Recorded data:

Start of Block

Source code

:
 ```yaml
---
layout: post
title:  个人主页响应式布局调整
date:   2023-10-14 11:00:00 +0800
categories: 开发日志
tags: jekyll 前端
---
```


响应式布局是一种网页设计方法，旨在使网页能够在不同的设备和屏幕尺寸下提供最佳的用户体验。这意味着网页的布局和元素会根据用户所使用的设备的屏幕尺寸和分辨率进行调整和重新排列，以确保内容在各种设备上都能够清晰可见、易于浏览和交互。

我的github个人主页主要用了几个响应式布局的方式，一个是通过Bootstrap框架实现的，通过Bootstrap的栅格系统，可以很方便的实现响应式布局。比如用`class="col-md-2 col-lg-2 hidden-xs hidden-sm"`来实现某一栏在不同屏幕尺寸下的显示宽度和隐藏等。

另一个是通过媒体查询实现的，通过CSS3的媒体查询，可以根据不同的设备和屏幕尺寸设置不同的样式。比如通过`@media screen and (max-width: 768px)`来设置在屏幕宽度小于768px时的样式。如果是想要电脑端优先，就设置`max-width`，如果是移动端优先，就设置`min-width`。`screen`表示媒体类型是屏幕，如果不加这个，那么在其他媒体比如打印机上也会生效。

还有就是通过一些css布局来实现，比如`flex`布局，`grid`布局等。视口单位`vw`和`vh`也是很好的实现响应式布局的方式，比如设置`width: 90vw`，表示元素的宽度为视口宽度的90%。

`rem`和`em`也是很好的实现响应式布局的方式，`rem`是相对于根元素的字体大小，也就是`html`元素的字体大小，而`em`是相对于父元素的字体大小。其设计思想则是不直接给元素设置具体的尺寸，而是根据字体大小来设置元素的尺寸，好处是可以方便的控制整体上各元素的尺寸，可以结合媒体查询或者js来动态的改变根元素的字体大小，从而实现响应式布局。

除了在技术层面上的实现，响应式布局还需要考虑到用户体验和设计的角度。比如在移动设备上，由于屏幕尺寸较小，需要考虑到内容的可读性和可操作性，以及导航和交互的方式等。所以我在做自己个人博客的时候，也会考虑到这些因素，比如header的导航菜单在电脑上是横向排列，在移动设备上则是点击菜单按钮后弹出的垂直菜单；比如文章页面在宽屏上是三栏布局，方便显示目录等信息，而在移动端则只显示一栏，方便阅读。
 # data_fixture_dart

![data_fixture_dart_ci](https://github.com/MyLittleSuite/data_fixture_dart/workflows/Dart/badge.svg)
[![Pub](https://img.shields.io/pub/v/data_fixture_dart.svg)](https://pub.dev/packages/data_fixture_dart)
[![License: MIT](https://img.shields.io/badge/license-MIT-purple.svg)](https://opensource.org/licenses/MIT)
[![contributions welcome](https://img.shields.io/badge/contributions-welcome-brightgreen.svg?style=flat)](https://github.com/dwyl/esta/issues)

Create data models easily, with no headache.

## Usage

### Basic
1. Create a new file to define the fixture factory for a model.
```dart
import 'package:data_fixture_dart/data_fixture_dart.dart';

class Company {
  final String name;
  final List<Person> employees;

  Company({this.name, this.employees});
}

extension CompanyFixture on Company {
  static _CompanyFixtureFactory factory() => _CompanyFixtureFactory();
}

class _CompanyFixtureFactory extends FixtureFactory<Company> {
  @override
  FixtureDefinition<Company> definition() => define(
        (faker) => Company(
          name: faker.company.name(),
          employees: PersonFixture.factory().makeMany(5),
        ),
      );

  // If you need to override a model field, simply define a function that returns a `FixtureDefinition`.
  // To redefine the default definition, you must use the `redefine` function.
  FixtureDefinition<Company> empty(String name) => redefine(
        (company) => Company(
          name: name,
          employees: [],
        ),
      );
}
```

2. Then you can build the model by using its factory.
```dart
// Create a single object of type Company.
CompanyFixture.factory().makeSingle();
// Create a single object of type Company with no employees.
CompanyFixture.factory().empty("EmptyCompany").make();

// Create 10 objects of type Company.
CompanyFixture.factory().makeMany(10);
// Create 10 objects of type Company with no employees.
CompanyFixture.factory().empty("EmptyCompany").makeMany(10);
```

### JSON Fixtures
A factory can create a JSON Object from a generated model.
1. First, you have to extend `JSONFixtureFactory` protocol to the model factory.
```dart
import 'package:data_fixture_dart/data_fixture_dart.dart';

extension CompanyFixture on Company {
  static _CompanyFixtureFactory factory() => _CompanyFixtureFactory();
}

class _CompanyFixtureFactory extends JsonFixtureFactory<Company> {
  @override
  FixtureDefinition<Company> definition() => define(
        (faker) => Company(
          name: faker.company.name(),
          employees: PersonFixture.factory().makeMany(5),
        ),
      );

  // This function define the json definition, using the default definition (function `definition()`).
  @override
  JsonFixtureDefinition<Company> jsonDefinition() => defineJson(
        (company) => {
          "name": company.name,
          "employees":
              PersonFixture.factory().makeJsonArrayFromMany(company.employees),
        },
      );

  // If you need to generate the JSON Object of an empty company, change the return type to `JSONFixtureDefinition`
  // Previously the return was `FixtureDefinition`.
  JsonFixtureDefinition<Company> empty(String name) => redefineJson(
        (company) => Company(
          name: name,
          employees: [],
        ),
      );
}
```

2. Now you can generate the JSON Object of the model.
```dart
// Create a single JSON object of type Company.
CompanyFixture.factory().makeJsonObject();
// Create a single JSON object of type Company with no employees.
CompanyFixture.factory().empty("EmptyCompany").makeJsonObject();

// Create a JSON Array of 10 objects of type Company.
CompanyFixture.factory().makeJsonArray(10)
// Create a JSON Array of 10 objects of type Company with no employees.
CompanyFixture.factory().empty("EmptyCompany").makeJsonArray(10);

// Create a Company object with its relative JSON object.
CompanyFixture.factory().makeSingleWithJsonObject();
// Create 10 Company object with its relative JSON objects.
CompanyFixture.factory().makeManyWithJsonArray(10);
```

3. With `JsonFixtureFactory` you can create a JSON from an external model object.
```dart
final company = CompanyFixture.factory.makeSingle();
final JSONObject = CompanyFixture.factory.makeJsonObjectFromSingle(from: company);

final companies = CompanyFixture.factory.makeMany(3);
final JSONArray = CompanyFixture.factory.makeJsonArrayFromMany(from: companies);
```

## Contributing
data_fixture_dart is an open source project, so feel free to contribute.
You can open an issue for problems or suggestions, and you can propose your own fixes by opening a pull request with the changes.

End of Block

What to produce –
Go through the data and gather every line that holds "也是很好的实现响应式布局的方式".

Response –
还有就是通过一些css布局来实现，比如`flex`布局，`grid`布局等。视口单位`vw`和`vh`也是很好的实现响应式布局的方式，比如设置`width: 90vw`，表示元素的宽度为视口宽度的90%。
`rem`和`em`也是很好的实现响应式布局的方式，`rem`是相对于根元素的字体大小，也就是`html`元素的字体大小，而`em`是相对于父元素的字体大小。其设计思想则是不直接给元素设置具体的尺寸，而是根据字体大小来设置元素的尺寸，好处是可以方便的控制整体上各元素的尺寸，可以结合媒体查询或者js来动态的改变根元素的字体大小，从而实现响应式布局。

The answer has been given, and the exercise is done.